We have dedicated a separate category to phrases used in résumés and applications. There are very few other instances where written words are read as thoroughly as in an application letter or in a CV. Using the correct form can make the difference between getting and not getting a job interview.

How to reference your educational background and how to write down your personal data can differ depending on the language and the country. The most common ways of wording phrases an employer would expect you to use in your application are included in the dictionary. In addition, the subcategory for reference letters has templates for how to define skill sets and evaluate performed tasks.

Your cover letter reveals a lot about yourself: how you write, how you structure your thoughts, how you prioritise items and much more. Your spelling and grammar need to be equally thorough and precise as the ones of a native speaker, whom you will probably be competing with. Thanks to our sample texts for motivational letters, you can learn the key expressions recruiters expect to read in a cover letter and thus render your application more appealing. How should you address the receiver? What is the best way to close a letter? What do you do if you do not know the name of the person who will read your application? All those aspects can be found here in several languages.

Résumés also obey to different codes and traditions depending on the country you intend to work in. Your résumé should be localised to avoid confusion with your future employer and present yourself in a positive light. The order of the various categories, dates formatting, names of employers all should comply with human resource managers’ expectations. How do you write about your professional experience? How do you introduce your previous employers? Avoid any faux-pas at all costs! The suggested categories and translations might also remind you of something you had originally forgotten to mention. Make sure you browse through all sections about CVs thoroughly to end up on top of the other applications.

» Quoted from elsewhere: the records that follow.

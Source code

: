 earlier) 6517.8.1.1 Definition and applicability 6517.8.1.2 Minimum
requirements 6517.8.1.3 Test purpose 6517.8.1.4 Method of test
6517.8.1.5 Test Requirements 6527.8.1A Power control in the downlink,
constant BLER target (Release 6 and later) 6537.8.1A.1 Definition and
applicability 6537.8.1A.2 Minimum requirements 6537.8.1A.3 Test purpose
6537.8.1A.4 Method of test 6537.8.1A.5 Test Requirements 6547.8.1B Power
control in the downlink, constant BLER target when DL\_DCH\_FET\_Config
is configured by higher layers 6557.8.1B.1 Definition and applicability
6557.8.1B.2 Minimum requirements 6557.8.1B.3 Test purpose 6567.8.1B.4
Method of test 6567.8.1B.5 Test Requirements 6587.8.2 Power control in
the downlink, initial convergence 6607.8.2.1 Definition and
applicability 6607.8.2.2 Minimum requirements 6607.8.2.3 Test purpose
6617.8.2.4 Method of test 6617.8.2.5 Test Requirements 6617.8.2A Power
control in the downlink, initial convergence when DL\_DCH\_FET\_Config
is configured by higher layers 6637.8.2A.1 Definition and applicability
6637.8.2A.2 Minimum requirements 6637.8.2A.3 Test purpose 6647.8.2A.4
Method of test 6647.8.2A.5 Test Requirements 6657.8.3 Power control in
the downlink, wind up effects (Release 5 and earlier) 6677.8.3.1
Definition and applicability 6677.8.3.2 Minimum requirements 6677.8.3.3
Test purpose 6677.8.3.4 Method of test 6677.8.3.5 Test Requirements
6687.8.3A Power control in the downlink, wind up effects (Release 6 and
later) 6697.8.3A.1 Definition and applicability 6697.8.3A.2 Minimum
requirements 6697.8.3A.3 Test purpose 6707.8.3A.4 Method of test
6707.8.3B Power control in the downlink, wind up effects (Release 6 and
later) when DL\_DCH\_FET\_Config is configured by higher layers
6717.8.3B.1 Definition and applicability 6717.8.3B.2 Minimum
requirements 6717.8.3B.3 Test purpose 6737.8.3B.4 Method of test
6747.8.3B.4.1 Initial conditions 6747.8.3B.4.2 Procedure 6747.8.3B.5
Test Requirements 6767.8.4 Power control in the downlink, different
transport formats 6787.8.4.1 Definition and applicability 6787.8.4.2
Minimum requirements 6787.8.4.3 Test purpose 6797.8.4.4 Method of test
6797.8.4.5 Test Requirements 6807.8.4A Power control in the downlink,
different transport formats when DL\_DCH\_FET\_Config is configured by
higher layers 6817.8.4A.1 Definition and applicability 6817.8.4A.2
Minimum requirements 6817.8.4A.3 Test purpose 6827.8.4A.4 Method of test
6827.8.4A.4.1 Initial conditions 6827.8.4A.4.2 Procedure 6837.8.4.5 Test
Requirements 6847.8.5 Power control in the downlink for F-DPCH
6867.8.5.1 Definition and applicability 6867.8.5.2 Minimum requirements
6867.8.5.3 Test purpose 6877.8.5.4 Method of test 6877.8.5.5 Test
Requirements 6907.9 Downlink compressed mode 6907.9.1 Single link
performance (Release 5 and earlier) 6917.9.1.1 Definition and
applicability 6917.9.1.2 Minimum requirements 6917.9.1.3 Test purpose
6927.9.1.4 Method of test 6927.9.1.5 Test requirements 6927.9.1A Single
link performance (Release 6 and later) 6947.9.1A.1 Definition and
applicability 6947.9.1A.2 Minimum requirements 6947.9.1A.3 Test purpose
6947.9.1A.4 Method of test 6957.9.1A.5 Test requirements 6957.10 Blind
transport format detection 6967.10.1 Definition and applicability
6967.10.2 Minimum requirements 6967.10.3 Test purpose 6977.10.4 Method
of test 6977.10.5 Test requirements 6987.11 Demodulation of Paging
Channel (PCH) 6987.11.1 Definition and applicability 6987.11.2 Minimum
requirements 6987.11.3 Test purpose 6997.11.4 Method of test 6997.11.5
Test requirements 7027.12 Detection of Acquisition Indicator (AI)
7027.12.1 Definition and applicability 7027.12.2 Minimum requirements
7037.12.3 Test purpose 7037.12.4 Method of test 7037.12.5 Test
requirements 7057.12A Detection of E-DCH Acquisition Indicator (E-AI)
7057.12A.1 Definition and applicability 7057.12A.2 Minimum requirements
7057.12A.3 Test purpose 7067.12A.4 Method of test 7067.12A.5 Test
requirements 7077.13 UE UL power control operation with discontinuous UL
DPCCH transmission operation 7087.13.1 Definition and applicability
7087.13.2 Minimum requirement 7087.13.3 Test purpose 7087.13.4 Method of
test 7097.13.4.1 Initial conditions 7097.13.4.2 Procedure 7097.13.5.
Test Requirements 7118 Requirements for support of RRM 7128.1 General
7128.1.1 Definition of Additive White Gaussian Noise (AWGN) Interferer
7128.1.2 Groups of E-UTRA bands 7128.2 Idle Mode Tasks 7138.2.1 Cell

Do you need to write a reference letter in a foreign language? Do you need to translate one you have received while working abroad? Then the Reference Letter section will come in handy: Reference letters hardly vary, except for the name of the person it is drafted for. The structure and its syntax is most of the time very similar. This section about reference letters will help you translate them in little time and with the right terminology. From a cultural perspective, the tone and form of address can also differ quite a lot from one country to another. Some will be more reserved about accomplishments and qualities while others will be full of praise. It is essential you convey the message in the expected form of writing.

We wish you good luck with your application and hope your application shines with linguistic finesse.